So, it is all over. I mean the campaigning for the presidential election. As I sit down to write this it is a little past midnight Wednesday in Sri Lanka and the campaign has just ended– officially that is. But being well aware of the ingenuity of Sri Lankans to circumvent the law, one should not be surprised if here and there some kind of campaigning is going on. It may even be in places of worship where people go to pray not discuss the merits and demerits of our political system or the relative capabilities and the honesty of the commitments and promises made to the people by the contenders vying for the right to lead the country.

When this column appears it would be all over bar the shouting. Only scattered bottles emptied of its local brew and pieces of cutlis and pattis and remnants of “bites” would signal how the night was spent awaiting the election result.

The much more expensive foreign brands would be in the hands of Colombo’s twitterati and glitterati, especially the business types waiting to make their millions and billions, the quid pro quo for their financial donations and support for the candidate of their choice.

For still others, it would matter little who won or lost, for, most politicians are seen as appendages of the same rotten lot that has been leading the country to wrack and ruin. As the night wears on, they will break into the old ditty that has enlivened many a ‘jollification’ with a raucous rendering of “kapalla, beepalla, jolly karapalla” knowing well enough that the day’s expenses will be recovered sooner or later through the financial dexterity of friends and cronies in the right places and parties.

Talking of quid pro quo it is not just Sri Lankans who are waiting for the election result to start claiming their pound of flesh. In far away Washington DC, the US president Donald Trump has been seeking personal and political favours from his counterparts in some other countries such as Ukraine in exchange for official aid and assistance. Right now he is wallowing in trouble. The same day campaigning in Sri Lanka ended the impeachment hearings against President Trump began to be aired publicly.

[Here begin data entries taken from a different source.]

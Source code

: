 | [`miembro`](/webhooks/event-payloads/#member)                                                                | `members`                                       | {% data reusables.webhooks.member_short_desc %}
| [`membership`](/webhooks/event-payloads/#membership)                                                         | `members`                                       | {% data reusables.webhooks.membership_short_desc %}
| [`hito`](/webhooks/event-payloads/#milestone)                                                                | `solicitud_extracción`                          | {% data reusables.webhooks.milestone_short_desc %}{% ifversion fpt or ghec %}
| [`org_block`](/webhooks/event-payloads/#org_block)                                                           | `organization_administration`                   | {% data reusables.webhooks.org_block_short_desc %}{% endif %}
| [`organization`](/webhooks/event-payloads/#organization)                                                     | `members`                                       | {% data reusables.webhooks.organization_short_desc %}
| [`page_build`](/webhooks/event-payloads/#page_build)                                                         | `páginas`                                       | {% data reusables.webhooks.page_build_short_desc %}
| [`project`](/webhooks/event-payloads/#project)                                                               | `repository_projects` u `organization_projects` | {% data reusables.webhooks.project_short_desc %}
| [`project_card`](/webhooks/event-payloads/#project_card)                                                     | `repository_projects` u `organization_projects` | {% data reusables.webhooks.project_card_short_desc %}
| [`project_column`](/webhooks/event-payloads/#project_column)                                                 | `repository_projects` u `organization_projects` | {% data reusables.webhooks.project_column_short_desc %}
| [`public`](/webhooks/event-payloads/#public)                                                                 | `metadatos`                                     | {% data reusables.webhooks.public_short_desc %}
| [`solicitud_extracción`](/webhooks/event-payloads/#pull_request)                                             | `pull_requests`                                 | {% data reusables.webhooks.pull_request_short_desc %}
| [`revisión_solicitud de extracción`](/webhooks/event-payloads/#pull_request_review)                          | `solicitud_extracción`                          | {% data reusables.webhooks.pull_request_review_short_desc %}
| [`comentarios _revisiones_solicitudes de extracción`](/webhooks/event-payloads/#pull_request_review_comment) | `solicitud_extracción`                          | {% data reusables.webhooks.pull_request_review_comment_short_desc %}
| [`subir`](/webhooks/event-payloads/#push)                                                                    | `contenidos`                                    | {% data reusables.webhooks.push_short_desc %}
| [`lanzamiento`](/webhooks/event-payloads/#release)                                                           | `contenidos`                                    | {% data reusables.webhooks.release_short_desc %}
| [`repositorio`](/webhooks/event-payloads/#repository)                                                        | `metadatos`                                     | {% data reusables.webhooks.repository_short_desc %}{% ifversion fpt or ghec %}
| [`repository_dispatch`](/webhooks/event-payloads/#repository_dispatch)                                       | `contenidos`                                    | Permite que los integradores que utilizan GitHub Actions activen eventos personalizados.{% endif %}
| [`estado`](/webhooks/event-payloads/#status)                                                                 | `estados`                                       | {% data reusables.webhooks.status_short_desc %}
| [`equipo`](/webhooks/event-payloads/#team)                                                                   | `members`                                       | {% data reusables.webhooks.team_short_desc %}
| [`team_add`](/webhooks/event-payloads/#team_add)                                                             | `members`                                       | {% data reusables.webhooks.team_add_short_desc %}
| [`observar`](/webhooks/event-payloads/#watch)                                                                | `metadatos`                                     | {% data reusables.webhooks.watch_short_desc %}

Trump knows what impeachment is, for he has struggled over the last few months to block officials and US diplomats from giving evidence that exposes his perfidy. He surely knows the harm that these impeachment proceedings could cause, while he seems troubled by the Latin phrase quid pro quo.

Like Julius Caesar long before him, the over-confident and capricious Trump thought he was beyond reproach or should be. Some would recall Caesar’s words to the soothsayer reminding him haughtily that the “Ides of March have come” and the soothsayer’s reply “Aye Caesar but not gone.”

Trump sees himself as an untouchable. Some of our politicians and big businessmen suffer from the same frailty. They think they belong to society’s upper crust — I mean a lot of crumbs sticking together.

If these are the type of persons who are voted into power by a misguided electorate or creep into places of importance and influence through cliquism and camaraderie, then Sri Lanka might as well say goodbye to social-levelling, equality before the law and any hope they had of good governance.

No US president has done more than Donald Trump to trash the American legal system. One defect of that system is the opportunity to pack vacancies in the Supreme Court with friends or known party supporters so that the independence of the judiciary is subverted as those political lackeys are appointed for life.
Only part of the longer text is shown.